**WORK TO COMPLETE**
List every line below containing "dictionary".

**SUPPLIED MATERIAL**
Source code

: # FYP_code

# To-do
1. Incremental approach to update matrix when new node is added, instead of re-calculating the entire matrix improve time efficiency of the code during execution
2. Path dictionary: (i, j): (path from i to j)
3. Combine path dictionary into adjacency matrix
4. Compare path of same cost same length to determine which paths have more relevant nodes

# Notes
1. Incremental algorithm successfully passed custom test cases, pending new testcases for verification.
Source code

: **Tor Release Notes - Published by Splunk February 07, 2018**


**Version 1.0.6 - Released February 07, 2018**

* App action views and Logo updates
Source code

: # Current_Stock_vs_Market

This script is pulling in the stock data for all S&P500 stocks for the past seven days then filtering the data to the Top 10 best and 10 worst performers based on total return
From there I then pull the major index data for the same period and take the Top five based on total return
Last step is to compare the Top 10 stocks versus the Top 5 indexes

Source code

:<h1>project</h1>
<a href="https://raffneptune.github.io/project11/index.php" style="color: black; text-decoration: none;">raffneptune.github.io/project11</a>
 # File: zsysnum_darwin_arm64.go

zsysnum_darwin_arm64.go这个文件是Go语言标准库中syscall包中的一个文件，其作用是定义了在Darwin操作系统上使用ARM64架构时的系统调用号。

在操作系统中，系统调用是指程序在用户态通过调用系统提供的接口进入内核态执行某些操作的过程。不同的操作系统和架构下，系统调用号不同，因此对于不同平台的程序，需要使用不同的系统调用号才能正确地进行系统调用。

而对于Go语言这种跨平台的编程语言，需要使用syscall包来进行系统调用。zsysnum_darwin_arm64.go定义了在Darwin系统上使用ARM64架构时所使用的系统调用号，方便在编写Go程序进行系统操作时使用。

**REPLY TO THE TASK**
2. Path dictionary: (i, j): (path from i to j)
3. Combine path dictionary into adjacency matrix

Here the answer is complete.